___ GIVEN DATA

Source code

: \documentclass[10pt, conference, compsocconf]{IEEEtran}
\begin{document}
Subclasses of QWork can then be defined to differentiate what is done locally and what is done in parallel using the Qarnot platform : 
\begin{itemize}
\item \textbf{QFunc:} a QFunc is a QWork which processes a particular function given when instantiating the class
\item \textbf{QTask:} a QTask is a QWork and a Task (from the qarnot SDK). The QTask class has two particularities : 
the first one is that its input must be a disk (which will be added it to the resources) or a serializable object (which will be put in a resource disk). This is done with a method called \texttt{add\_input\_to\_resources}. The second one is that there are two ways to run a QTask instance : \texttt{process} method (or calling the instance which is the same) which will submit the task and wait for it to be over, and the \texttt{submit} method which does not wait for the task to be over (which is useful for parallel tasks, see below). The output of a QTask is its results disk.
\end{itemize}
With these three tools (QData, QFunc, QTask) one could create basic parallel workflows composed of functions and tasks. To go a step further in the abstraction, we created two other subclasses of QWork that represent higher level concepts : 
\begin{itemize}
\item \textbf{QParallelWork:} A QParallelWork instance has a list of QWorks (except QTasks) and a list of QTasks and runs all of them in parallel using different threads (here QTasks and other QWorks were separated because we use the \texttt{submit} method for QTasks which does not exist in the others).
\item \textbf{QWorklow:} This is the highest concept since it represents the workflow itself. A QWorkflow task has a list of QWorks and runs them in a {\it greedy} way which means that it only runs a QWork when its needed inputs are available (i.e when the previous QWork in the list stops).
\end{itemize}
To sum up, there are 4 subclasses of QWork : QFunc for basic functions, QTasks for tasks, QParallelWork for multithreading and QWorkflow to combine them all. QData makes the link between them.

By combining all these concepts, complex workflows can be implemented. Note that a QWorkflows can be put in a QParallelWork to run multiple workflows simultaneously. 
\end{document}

______

▶ **AIM OF THE EXERCISE**
Count each line above where the string "there" occurs. Give the number only.

▶ **RESULT**
2